Sem Título
Aguada vaporosa em tons terrosos e oxidados, a presente obra inscreve-se numa série de trabalhos ao mais puro estilo informalista, não figurativo, que José Escada executou entre finais dos anos de 1950 e o princípio dos anos de 1960, tendo-os apresentado à exposição que o grupo KWY – a que o artista aderira em Paris já na qualidade de bolseiro da Fundação Calouste Gulbenkian –, realizou na Sociedade Nacional de Belas-Artes, em dezembro de 1960.

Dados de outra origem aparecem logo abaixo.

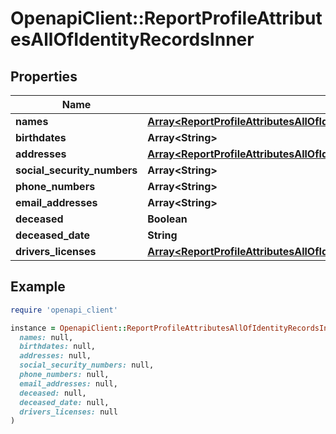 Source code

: # OpenapiClient::ReportProfileAttributesAllOfIdentityRecordsInner

## Properties

| Name | Type | Description | Notes |
| ---- | ---- | ----------- | ----- |
| **names** | [**Array&lt;ReportProfileAttributesAllOfIdentityRecordsInnerNamesInner&gt;**](ReportProfileAttributesAllOfIdentityRecordsInnerNamesInner.md) |  | [optional] |
| **birthdates** | **Array&lt;String&gt;** |  | [optional] |
| **addresses** | [**Array&lt;ReportProfileAttributesAllOfIdentityRecordsInnerAddressesInner&gt;**](ReportProfileAttributesAllOfIdentityRecordsInnerAddressesInner.md) |  | [optional] |
| **social_security_numbers** | **Array&lt;String&gt;** |  | [optional] |
| **phone_numbers** | **Array&lt;String&gt;** |  | [optional] |
| **email_addresses** | **Array&lt;String&gt;** |  | [optional] |
| **deceased** | **Boolean** |  | [optional] |
| **deceased_date** | **String** |  | [optional] |
| **drivers_licenses** | [**Array&lt;ReportProfileAttributesAllOfIdentityRecordsInnerDriversLicensesInner&gt;**](ReportProfileAttributesAllOfIdentityRecordsInnerDriversLicensesInner.md) |  | [optional] |

## Example

```ruby
require 'openapi_client'

instance = OpenapiClient::ReportProfileAttributesAllOfIdentityRecordsInner.new(
  names: null,
  birthdates: null,
  addresses: null,
  social_security_numbers: null,
  phone_numbers: null,
  email_addresses: null,
  deceased: null,
  deceased_date: null,
  drivers_licenses: null
)
```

Nesta época, a investigação plástica e visual de José Escada orientou-se para a expressão de valores atmosféricos, privilegiando a cor e a linha, formando nódulos ou entrelaçados em breve transformados em manchas de pigmento. O artista realizou então diversos desenhos com outras tantas variações de cor, de saturação ou de contraste. No presente trabalho, sobressaem os cinzas, as sépias e os negros, tons de terra esverdeada e húmida dissolvendo-se no ar como uma tempestade.

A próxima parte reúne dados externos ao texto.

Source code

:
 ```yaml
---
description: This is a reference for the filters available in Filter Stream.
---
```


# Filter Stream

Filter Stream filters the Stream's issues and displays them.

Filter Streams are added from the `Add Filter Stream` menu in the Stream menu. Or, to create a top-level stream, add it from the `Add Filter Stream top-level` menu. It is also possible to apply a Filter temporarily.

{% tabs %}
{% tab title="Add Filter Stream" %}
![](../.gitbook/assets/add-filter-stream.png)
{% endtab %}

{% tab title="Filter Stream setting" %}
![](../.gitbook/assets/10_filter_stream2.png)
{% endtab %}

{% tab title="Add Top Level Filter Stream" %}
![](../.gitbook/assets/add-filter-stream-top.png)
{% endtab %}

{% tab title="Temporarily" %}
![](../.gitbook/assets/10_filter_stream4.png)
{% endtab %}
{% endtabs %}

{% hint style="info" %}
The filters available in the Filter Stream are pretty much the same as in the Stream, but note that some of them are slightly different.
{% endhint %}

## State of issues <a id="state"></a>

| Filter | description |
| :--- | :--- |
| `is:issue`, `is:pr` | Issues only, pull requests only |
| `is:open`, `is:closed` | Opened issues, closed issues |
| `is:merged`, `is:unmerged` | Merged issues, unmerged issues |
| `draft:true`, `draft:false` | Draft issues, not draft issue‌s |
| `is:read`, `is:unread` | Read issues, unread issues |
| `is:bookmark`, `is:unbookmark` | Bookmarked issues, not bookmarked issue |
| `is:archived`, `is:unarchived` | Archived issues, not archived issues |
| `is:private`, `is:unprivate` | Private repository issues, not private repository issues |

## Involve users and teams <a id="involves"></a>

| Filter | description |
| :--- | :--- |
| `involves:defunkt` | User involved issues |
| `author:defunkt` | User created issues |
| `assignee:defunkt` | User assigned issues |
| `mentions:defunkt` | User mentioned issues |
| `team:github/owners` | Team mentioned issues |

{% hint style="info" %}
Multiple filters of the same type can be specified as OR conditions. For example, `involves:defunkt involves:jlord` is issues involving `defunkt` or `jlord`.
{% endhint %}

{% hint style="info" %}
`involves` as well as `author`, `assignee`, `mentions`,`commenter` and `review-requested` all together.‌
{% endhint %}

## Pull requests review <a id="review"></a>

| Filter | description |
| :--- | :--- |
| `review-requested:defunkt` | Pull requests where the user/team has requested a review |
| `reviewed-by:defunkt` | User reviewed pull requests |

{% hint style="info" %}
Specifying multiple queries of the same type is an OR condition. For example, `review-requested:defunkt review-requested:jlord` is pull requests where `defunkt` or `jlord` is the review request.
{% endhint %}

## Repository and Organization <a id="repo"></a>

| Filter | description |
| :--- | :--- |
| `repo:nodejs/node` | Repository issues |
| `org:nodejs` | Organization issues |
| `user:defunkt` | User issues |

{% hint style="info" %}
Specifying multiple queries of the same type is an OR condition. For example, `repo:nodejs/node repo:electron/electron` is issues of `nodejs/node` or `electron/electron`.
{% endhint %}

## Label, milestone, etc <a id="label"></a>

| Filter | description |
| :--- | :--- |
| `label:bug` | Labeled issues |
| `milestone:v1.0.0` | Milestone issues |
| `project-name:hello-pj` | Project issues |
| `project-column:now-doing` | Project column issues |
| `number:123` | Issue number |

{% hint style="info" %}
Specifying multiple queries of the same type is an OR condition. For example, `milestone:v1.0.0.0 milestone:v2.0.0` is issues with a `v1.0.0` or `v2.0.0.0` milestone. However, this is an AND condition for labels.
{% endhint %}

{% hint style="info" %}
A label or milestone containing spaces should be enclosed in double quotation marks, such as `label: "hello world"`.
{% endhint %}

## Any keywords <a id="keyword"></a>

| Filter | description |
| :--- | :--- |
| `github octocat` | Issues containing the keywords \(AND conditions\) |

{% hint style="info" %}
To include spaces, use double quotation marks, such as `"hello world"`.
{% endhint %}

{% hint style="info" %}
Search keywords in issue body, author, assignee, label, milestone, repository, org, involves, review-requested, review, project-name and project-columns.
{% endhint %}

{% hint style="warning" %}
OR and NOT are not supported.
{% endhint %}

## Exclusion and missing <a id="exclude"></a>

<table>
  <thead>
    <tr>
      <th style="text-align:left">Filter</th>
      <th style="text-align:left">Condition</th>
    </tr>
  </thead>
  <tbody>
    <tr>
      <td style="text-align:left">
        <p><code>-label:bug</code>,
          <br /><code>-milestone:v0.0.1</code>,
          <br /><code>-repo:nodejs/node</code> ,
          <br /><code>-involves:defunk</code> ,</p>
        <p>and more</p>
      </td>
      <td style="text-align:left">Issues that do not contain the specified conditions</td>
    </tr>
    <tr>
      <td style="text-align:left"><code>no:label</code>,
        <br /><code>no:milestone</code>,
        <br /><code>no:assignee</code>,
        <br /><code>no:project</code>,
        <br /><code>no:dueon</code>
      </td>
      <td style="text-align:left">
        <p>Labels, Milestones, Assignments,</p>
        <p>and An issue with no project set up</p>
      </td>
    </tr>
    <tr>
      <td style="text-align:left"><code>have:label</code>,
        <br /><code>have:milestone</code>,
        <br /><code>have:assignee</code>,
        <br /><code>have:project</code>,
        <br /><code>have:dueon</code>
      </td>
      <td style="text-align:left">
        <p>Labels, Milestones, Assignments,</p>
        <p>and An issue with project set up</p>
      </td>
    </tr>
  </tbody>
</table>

Meio aquoso de pigmentação leve, a aguada proporciona a recriação de um ambiente nebuloso, diáfano, sem fronteiras precisas, apenas agitado por uma ondulação delicada e circular, ambiente de onde os objetos e as figuras foram como que diluídos. A conceção poética de um espaço ilimitado (ou somente limitado pela folha de papel), assimétrico, espaço sem princípio nem fim, animado apenas pelos movimentos da matéria colorida em expansão, é bem patente na concentração da cor na orla esquerda da imagem, em conglomerados de linhas de tons escuros de onde sobressaem breves luzes azuis turquesas, sanguíneas e ocres, logo se extinguindo e fundindo na humidade sépia e cinza que se derrama pela superfície do papel, em todos os sentidos.